The criteria are: (1) Domain mappability is the ability of the tool to transform recommendation algorithms that are located in a specific domain and map them into a different one (e.g. from book to movies), (2) Experimentability is the feature that allows the tool to be used to evaluate and experiment with different algorithms by means of running tests. Through the results of these tests, it is possible to evaluate and compare them, (3) Maintainability refers to how easily the software is corrected if there are flaws or is extended to include it new features. Generally, this criterion should be supported by well-known design patterns, by the use of frameworks and well- documented standard programming languages; (4) Flexibility (or extensibility) allows the use of various algorithms of recommendation, even if new attributes or characteristics of the user interaction with the items are included; (5) Configurability means adapting the operation of the software through its parameters, thus, different algorithms can be configured according to its particular need, given the criteria of the researcher; (6) Recommender as outcome is able of generating components plug-ins, so, it can be re-used both in an environment of experimentation and in a production environment in real time; (7) Open Source means that the software code is available under open source agreements; (8) Recommendation-oriented the tools are restricted to the construction of recommender algorithms, instead of being a tool for general purpose.

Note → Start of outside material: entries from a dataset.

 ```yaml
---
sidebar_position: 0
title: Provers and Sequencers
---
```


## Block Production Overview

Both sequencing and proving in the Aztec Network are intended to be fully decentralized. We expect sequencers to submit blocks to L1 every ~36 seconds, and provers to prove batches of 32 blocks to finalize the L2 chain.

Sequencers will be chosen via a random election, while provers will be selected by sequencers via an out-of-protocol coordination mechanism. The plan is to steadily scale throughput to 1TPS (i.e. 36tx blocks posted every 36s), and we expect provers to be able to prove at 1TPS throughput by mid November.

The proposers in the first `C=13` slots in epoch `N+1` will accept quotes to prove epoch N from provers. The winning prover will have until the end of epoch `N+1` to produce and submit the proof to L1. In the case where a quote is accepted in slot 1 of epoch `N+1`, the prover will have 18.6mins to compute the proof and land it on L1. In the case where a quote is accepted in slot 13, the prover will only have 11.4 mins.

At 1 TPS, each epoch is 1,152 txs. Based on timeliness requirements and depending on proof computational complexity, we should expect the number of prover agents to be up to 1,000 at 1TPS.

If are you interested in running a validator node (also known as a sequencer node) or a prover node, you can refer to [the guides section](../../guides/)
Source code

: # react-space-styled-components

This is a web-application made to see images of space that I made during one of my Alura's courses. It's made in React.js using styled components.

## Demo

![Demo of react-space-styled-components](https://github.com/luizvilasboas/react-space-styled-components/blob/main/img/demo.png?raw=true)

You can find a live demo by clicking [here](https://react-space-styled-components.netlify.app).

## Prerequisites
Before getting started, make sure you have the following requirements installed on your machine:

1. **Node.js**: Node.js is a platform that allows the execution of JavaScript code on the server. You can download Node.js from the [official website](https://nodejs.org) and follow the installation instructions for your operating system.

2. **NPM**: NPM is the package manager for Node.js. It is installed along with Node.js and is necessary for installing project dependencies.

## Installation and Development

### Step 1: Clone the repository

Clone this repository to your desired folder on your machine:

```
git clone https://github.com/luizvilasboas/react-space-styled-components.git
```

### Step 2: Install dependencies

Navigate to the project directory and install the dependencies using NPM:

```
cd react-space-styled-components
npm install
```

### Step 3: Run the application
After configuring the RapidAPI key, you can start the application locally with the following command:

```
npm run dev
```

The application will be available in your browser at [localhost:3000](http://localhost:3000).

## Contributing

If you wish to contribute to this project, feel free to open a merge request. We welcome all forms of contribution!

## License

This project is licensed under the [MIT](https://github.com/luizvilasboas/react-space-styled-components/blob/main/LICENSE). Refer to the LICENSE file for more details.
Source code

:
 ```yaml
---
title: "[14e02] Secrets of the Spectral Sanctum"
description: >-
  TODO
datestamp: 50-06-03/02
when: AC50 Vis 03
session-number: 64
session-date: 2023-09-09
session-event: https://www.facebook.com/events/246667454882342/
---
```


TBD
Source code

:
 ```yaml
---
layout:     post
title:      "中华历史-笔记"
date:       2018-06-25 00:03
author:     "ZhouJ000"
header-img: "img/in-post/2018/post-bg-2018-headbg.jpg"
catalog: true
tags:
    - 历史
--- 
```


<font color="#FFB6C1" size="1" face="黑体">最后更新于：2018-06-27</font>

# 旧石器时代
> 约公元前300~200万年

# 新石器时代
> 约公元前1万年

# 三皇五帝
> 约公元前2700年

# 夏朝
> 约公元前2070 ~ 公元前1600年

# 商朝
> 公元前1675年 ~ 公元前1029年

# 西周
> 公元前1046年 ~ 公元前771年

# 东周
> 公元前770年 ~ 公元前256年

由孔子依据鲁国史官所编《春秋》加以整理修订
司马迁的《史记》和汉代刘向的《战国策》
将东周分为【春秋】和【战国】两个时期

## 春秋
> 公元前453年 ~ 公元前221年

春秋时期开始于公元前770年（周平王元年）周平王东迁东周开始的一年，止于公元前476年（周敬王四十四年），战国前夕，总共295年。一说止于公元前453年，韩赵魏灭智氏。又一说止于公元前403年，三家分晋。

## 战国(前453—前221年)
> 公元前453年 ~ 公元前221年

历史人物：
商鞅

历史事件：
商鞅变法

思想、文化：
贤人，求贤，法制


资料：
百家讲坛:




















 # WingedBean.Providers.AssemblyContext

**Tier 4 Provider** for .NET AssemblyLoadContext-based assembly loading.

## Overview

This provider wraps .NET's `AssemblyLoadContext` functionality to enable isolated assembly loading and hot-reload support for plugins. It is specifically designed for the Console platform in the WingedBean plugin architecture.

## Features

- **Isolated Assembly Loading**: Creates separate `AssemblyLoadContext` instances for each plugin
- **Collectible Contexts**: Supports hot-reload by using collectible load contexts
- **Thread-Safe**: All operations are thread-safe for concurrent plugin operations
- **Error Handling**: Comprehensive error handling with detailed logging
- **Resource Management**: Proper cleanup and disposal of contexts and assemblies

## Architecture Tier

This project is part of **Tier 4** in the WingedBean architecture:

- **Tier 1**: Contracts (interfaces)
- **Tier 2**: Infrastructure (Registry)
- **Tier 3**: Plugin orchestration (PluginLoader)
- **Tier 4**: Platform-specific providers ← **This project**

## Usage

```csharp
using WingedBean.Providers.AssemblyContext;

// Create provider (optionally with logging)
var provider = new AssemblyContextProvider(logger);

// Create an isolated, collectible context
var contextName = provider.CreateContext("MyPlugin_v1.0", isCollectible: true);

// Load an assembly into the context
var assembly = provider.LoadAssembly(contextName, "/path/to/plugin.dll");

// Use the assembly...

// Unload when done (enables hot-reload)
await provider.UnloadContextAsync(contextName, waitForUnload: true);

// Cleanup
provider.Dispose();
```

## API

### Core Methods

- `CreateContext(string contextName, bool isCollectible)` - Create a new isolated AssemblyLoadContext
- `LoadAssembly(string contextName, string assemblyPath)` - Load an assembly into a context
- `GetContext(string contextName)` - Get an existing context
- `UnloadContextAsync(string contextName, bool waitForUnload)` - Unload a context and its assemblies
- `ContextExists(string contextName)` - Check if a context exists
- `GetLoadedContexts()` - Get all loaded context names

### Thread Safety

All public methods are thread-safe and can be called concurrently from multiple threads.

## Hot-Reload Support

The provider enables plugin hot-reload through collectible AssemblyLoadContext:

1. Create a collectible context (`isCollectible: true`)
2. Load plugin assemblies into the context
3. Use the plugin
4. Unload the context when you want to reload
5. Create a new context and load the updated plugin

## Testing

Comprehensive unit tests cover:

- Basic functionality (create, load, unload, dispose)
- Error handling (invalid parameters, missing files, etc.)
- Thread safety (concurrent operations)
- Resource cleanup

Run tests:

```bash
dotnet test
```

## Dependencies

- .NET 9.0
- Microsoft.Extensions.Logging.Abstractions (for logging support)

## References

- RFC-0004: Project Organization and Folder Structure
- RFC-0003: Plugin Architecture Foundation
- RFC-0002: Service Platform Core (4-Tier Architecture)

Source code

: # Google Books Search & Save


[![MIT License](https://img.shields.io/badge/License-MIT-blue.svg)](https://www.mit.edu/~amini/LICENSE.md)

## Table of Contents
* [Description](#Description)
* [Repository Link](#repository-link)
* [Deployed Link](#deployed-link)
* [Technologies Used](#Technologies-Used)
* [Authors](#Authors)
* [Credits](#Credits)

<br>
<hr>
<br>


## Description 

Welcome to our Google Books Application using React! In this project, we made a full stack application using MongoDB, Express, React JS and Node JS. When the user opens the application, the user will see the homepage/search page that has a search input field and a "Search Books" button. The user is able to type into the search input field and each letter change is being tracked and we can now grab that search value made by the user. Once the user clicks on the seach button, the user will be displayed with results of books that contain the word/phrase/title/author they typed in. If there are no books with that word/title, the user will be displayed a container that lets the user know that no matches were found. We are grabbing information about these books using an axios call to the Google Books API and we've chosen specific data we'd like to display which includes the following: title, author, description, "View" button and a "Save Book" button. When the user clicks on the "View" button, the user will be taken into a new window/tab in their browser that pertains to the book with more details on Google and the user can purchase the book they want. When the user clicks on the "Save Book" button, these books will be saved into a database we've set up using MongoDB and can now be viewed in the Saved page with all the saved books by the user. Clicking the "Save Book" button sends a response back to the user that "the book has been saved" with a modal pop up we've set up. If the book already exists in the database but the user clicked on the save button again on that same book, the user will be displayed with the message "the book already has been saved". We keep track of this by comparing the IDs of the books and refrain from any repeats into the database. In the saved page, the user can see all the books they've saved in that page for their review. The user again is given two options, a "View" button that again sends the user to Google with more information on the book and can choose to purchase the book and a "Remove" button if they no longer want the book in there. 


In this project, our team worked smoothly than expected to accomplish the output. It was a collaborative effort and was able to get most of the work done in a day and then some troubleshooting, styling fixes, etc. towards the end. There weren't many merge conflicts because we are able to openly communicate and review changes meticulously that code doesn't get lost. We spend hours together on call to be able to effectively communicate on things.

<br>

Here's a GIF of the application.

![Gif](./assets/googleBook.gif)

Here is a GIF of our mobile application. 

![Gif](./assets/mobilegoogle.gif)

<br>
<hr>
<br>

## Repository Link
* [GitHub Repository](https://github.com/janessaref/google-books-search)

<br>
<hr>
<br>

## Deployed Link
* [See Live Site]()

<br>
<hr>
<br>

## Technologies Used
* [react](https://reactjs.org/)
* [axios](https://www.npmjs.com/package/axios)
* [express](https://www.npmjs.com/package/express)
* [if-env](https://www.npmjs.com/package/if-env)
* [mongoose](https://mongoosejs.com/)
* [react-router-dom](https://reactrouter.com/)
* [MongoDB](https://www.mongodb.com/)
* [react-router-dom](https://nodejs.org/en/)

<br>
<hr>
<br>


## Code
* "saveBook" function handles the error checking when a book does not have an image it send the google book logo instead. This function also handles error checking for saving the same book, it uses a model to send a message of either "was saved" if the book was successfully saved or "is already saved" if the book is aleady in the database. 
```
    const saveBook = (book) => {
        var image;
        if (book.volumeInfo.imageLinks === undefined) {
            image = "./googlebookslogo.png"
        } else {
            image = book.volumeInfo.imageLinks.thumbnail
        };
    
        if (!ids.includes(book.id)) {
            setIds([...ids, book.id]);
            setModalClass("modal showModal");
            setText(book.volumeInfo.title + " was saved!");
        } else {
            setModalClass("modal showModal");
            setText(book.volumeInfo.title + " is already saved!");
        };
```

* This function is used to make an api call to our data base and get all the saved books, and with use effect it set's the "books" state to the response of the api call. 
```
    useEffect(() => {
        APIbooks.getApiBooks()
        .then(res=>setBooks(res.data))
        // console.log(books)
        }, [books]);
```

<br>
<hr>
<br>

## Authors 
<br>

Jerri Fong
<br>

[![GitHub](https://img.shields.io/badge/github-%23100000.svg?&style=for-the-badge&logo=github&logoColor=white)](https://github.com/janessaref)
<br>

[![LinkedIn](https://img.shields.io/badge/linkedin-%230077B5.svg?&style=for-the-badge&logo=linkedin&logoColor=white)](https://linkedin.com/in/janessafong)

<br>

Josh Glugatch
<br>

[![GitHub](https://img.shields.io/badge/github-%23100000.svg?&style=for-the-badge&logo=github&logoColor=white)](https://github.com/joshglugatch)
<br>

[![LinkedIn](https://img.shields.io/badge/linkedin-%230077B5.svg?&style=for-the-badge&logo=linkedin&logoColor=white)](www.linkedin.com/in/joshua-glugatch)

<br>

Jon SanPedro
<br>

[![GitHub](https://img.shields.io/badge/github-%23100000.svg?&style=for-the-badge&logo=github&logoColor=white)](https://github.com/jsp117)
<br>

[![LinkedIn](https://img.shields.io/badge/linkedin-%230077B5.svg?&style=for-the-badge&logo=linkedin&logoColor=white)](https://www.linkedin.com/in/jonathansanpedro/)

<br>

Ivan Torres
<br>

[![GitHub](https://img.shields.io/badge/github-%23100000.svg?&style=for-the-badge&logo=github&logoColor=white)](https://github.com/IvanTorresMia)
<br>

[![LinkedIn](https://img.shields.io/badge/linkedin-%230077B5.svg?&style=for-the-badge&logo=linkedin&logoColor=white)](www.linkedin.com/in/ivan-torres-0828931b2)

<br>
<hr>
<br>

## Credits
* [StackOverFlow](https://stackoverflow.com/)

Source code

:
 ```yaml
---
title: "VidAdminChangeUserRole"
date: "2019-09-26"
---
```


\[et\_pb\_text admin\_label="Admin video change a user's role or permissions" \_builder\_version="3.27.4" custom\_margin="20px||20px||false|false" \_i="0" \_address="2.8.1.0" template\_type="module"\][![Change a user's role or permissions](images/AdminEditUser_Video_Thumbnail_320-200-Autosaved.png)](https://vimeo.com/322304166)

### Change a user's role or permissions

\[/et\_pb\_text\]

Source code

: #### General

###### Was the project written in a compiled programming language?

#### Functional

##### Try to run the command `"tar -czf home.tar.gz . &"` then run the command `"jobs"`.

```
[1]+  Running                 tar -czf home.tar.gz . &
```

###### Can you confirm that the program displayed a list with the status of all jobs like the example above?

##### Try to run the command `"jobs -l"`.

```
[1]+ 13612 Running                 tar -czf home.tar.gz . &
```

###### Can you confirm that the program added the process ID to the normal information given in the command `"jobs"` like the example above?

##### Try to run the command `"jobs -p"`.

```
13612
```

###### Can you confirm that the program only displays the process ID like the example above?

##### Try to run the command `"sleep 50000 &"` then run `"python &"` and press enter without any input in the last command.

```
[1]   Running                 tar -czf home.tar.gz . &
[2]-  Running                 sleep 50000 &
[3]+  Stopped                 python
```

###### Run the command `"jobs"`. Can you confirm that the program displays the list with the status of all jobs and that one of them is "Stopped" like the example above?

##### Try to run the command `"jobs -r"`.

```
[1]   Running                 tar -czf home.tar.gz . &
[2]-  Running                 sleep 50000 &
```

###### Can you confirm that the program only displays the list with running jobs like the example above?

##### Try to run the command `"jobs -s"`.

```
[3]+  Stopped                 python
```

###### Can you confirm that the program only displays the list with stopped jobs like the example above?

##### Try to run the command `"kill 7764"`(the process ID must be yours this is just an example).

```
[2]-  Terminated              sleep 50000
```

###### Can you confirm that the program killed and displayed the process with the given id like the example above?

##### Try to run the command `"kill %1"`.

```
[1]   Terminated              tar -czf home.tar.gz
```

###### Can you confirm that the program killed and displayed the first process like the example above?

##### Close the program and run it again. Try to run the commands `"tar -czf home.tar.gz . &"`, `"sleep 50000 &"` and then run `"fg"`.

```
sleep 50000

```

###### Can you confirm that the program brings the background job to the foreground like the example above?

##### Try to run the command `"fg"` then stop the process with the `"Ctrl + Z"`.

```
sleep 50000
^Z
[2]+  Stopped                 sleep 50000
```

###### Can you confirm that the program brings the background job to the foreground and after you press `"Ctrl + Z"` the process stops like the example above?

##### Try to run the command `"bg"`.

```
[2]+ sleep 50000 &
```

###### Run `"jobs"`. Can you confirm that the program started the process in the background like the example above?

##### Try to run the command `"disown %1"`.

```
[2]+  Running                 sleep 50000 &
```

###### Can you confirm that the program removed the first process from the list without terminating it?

The reader may note that mappability between domains applies for most of the tools. However, except for RBox, in these cases, “mappability” is reached via programming effort through API or frameworks without guidance. On the other hand, in the case of RBox, there is a standardized way of mapping via a mapper. This component gathers data from a social network through a crawling process which is translated to the unique event schema used by RBox. With this scheme, the user interactions are managed as a generic event, enabling evaluating algorithms independent of domain.

5 Conclusions and Future Work

RBox puts forward an approach that makes a significant leap towards the aggregation of RS domains that are usually scattered. This way, users are able to reuse recommendation algorithms from different domains, experiment with new algorithms and generate a plug and play version of these algorithms to be built-in real domains. Thus, RBox users can focus their time and effort mainly on research, being relieved of creating specific algorithms for particular domains. However, the new generation of recommender systems, so-called Context Aware Recommenders [2] require further awareness or contextual information that is not provided by the current version of RBox. In fact, ubiquitousness requires more adaptive and personalized recommendations. Nowadays, recent researchers are combining ubiquitous computing and recommender systems in the so-called ubiquitous recommendation systems [11], which will be the aim of the new version of RBox.